First Orbit: a review of the Yuri's Night 50th anniversary film by Christopher Riley

Last night I was a guest panellist at a screening of the new film, First Orbit, created by Christopher Riley to commemorate Yuri Gagarin's historic spaceflight in 1961.

In answering questions afterwards, I came to the defence of Valentina Tereshkova and named normally unmentionable things in a room full of physicists and space geeks. But that's another story, and for the moment I just want to consider my first impressions of the film.

The music was wonderful, and it seems a shame that Yuri didn't have a nice ipod so he could have listened to it on his journey.  What sounds would he have heard?  I don't know if his attitude was continually being adjusted, so perhaps the sounds of thrusters were audible .... or perhaps it was silent except for his blood and heart, and the small mechanical tinklings of his instrumentation, until the rude voice of Korolev burst in on his solitude .... (It was very interesting to hear Korolev, whose identity was so long a secret).

As usual, despite the conceit of letting the images speak for themselves, the choices made in the film have a subtle effect.  I think the intent was to allow every person, every viewer, the sense that this could be them:  that this was a universal body, an accessible experience.  It could have been us, floating serenely along in the spacecraft.  His perspective is ours, as shaped by the camera view.

I didn't have a problem with that, but ohers among my companions last night found this more disconcerting, as if Yuri had been de-Russianised, de-personalised, by being subsumed or subverted into allowing his unique, intimate experience to be cannibalised by us.

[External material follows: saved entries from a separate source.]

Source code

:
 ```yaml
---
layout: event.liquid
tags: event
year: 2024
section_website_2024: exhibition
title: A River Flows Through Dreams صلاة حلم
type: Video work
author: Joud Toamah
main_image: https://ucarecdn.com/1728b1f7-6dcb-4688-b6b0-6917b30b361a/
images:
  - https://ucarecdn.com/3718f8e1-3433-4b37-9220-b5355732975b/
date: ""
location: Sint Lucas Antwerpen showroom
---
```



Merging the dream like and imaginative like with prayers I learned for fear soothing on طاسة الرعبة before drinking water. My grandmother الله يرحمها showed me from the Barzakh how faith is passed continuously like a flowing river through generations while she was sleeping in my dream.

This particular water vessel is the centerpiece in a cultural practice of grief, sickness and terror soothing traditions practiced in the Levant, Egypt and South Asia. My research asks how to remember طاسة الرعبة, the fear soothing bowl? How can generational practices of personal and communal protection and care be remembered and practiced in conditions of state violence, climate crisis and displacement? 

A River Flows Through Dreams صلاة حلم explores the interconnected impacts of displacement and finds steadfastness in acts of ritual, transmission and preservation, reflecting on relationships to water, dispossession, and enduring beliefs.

And of course it was long.  Many people walked out of the theatre, perhaps to other engagements, perhaps just a bit bored.  For me that was part of the point, too.  Did he tire of the view?  After a while did he have a bit of a snooze, just waiting for something to happen?  Was he conscious, for every minute, that he was completing a circumnavigation of creation, dreaming this round Earth into being?  It was a mental exercise, a sort of discipline, to remain focused, and I felt that to be important:  I was not there just to be entertained, it was a sort of reenactment or perhaps just an enactment.

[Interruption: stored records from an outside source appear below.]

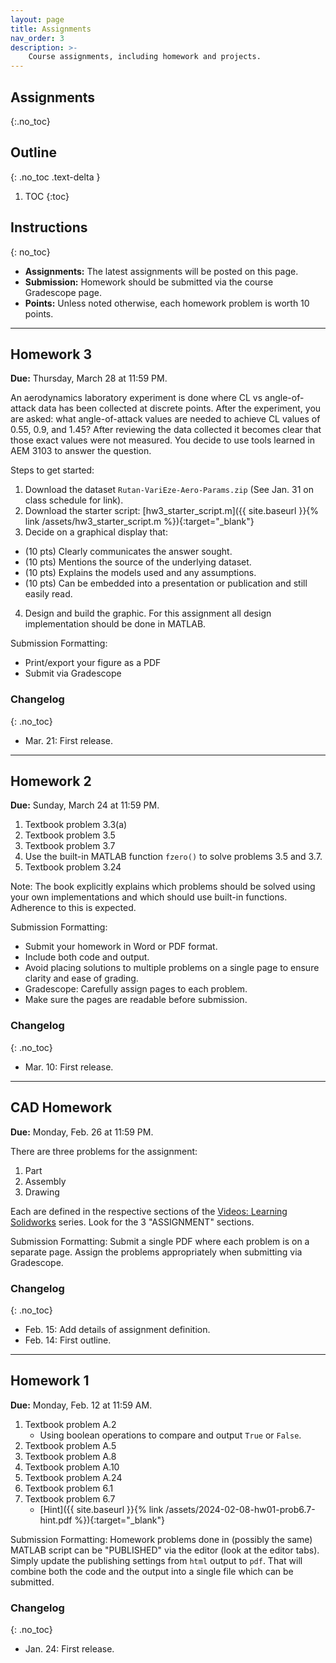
 ```yaml
---
layout: page
title: Assignments
nav_order: 3
description: >-
    Course assignments, including homework and projects.
---
```


## Assignments
{:.no_toc}

## Outline
{: .no_toc .text-delta }

1. TOC
{:toc}


## Instructions
{: no_toc}

- **Assignments:** The latest assignments will be posted on this page. 
- **Submission:** Homework should be submitted via the course Gradescope page.
- **Points:** Unless noted otherwise, each homework problem is worth 10 points.

---

## Homework 3

**Due:** Thursday, March 28 at 11:59 PM.

An aerodynamics laboratory experiment is done where CL vs angle-of-attack data has been collected at discrete points.  After the experiment, you are asked: what angle-of-attack values are needed to achieve CL values of 0.55, 0.9, and 1.45?  After reviewing the data collected it becomes clear that those exact values were not measured.  You decide to use tools learned in AEM 3103 to answer the question.

Steps to get started:
1. Download the dataset `Rutan-VariEze-Aero-Params.zip` (See Jan. 31 on class schedule for link).
2. Download the starter script: [hw3_starter_script.m]({{ site.baseurl }}{% link /assets/hw3_starter_script.m %}){:target="_blank"}
3. Decide on a graphical display that:
  - (10 pts) Clearly communicates the answer sought.
  - (10 pts) Mentions the source of the underlying dataset.
  - (10 pts) Explains the models used and any assumptions.
  - (10 pts) Can be embedded into a presentation or publication and still easily read.
4. Design and build the graphic.  For this assignment all design implementation should be done in MATLAB.

Submission Formatting: 
  - Print/export your figure as a PDF
  - Submit via Gradescope

### Changelog
{: .no_toc}

- Mar. 21: First release.

---

## Homework 2

**Due:** Sunday, March 24 at 11:59 PM.

1. Textbook problem 3.3(a)
2. Textbook problem 3.5
3. Textbook problem 3.7
4. Use the built-in MATLAB function `fzero()` to solve problems 3.5 and 3.7.
5. Textbook problem 3.24

Note: The book explicitly explains which problems should be solved using your own implementations and which should use built-in functions.  Adherence to this is expected.

Submission Formatting: 
- Submit your homework in Word or PDF format.
- Include both code and output.
- Avoid placing solutions to multiple problems on a single page to ensure clarity and ease of grading.
- Gradescope: Carefully assign pages to each problem.
- Make sure the pages are readable before submission.

### Changelog
{: .no_toc}

- Mar. 10: First release.

---

## CAD Homework 

**Due:** Monday, Feb. 26 at 11:59 PM.

There are three problems for the assignment:
1. Part
2. Assembly
3. Drawing

Each are defined in the respective sections of the [Videos: Learning Solidworks](https://greenlakelabs.thinkific.com/courses/LearningSolidworks) series.  Look for the 3 "ASSIGNMENT" sections.

Submission Formatting: Submit a single PDF where each problem is on a separate page.  Assign the problems appropriately when submitting via Gradescope.

### Changelog
{: .no_toc}

- Feb. 15: Add details of assignment definition.
- Feb. 14: First outline.

---
## Homework 1

**Due:** Monday, Feb. 12 at 11:59 AM.

1. Textbook problem A.2
   - Using boolean operations to compare and output `True` or `False`.
2. Textbook problem A.5
3. Textbook problem A.8
4. Textbook problem A.10
5. Textbook problem A.24
6. Textbook problem 6.1
7. Textbook problem 6.7
   - [Hint]({{ site.baseurl }}{% link /assets/2024-02-08-hw01-prob6.7-hint.pdf %}){:target="_blank"}

Submission Formatting: Homework problems done in (possibly the same) MATLAB script can be "PUBLISHED" via the editor (look at the editor tabs).  Simply update the publishing settings from `html` output to `pdf`.  That will combine both the code and the output into a single file which can be submitted.

### Changelog
{: .no_toc}

- Jan. 24: First release.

After his reentry, the film ended abruptly. There was no footage of Yuri back on Earth, a terrestrial being like before.  He lands, and it's all over, as if he didn't really return.  As if the person he had been was obliterated in the blackout of the descent, and the story continues in the body of another person, the one who takes a world tour and is celebrated and feted.  Dissatisfying at one level, but I didn't mind that either.  It's we who come back to Earth, in the dimness of the lecture theatre, those who stayed the distance.